When the official temperature dropped below 30 yesterday, it marked the first time since last Feb. 9-11 that it had fallen into the 20s in Philadelphia on three consecutive days.

That cool spell is over, but it has left a subtle legacy. Ice again is appearing on the rocks along the Schuylkill Expressway between Gladwyne and Conshohocken.

This is a common wintertime phenomenon, and while it may seem a prosaic development to the casual observer, we note that this is all part of immense and almost unimaginable processes.

They are part of what Temple University geologist Laura Toran has called "groundwater outcrops."

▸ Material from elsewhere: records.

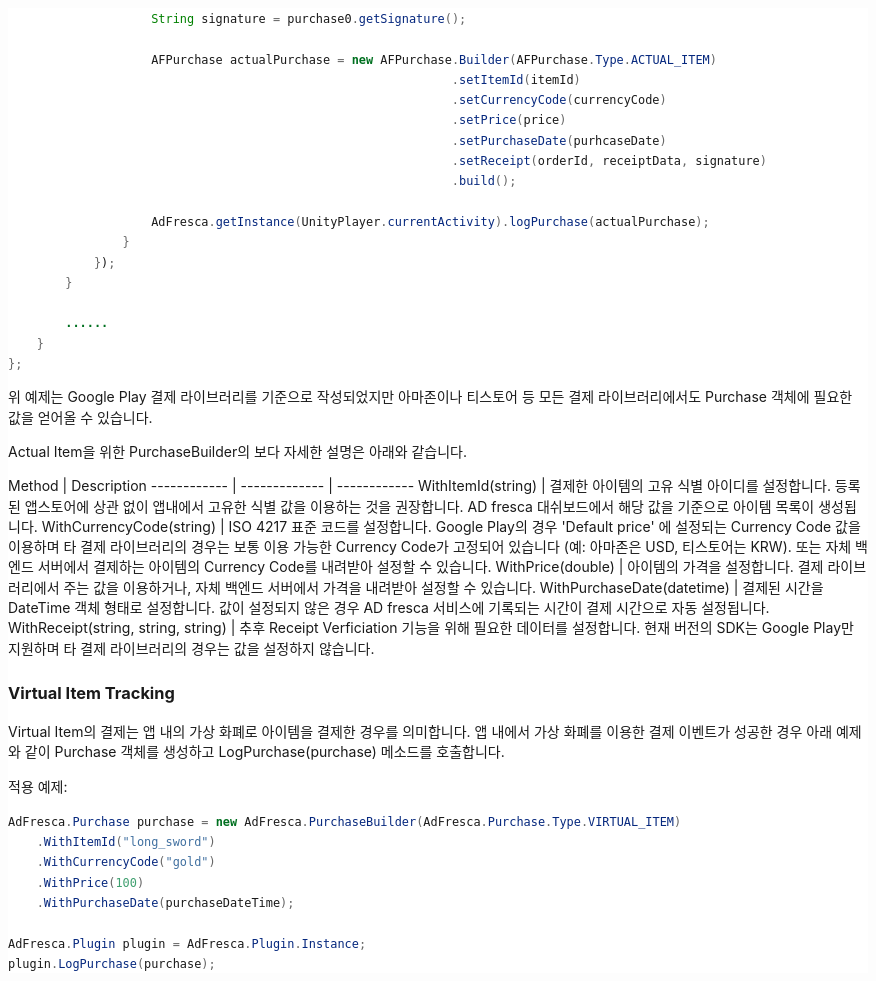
 ```java
					String signature = purchase0.getSignature();

					AFPurchase actualPurchase = new AFPurchase.Builder(AFPurchase.Type.ACTUAL_ITEM)
															  .setItemId(itemId)
															  .setCurrencyCode(currencyCode)
															  .setPrice(price)
															  .setPurchaseDate(purhcaseDate)
															  .setReceipt(orderId, receiptData, signature)
															  .build();

					AdFresca.getInstance(UnityPlayer.currentActivity).logPurchase(actualPurchase);
				}
			});
		}
		
		......
    }
};
```

위 예제는 Google Play 결제 라이브러리를 기준으로 작성되었지만 아마존이나 티스토어 등 모든 결제 라이브러리에서도 Purchase 객체에 필요한 값을 얻어올 수 있습니다.

Actual Item을 위한 PurchaseBuilder의 보다 자세한 설명은 아래와 같습니다.

Method | Description
------------ | ------------- | ------------
WithItemId(string) | 결제한 아이템의 고유 식별 아이디를 설정합니다. 등록된 앱스토어에 상관 없이 앱내에서 고유한 식별 값을 이용하는 것을 권장합니다. AD fresca 대쉬보드에서 해당 값을 기준으로 아이템 목록이 생성됩니다. 
WithCurrencyCode(string) | ISO 4217 표준 코드를 설정합니다. Google Play의 경우 'Default price' 에 설정되는 Currency Code 값을 이용하며 타 결제 라이브러리의 경우는 보통 이용 가능한 Currency Code가 고정되어 있습니다 (예: 아마존은 USD, 티스토어는 KRW). 또는 자체 백엔드 서버에서 결제하는 아이템의 Currency Code를 내려받아 설정할 수 있습니다.
WithPrice(double) | 아이템의 가격을 설정합니다. 결제 라이브러리에서 주는 값을 이용하거나, 자체 백엔드 서버에서 가격을 내려받아 설정할 수 있습니다. 
WithPurchaseDate(datetime) | 결제된 시간을 DateTime 객체 형태로 설정합니다. 값이 설정되지 않은 경우 AD fresca 서비스에 기록되는 시간이 결제 시간으로 자동 설정됩니다.
WithReceipt(string, string, string) | 추후 Receipt Verficiation 기능을 위해 필요한 데이터를 설정합니다. 현재 버전의 SDK는 Google Play만 지원하며 타 결제 라이브러리의 경우는 값을 설정하지 않습니다.

### Virtual Item Tracking

Virtual Item의 결제는 앱 내의 가상 화폐로 아이템을 결제한 경우를 의미합니다. 앱 내에서 가상 화폐를 이용한 결제 이벤트가 성공한 경우 아래 예제와 같이 Purchase 객체를 생성하고 LogPurchase(purchase) 메소드를 호출합니다.

적용 예제: 
```cs
AdFresca.Purchase purchase = new AdFresca.PurchaseBuilder(AdFresca.Purchase.Type.VIRTUAL_ITEM)
	.WithItemId("long_sword")
	.WithCurrencyCode("gold") 
	.WithPrice(100)
	.WithPurchaseDate(purchaseDateTime);

AdFresca.Plugin plugin = AdFresca.Plugin.Instance;
plugin.LogPurchase(purchase);
```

Here is how geologists explain it:

Those rocks, knowns as Baltimore gneiss, are the leftovers of a billion-year-old collision dating to the time when the Earth had only one land mass.

Over time, fractures have developed in the rocks, allowing groundwater to seep through. The blasting for the expressway probably widened those fractures.

When it's cold enough, the oozing water freezes, and as a cold spell continues, the ice formations grow and grow.

It is not clear when they will become more impressive. It may make a run at 60 tomorrow, and the long-term outlooks aren't bullish on prolonged cold.

In its morning briefing, the Commodity Weather Group, in Washington, said that the upper atmosphere may be showing signs of a pattern change.

But it might not happen until January.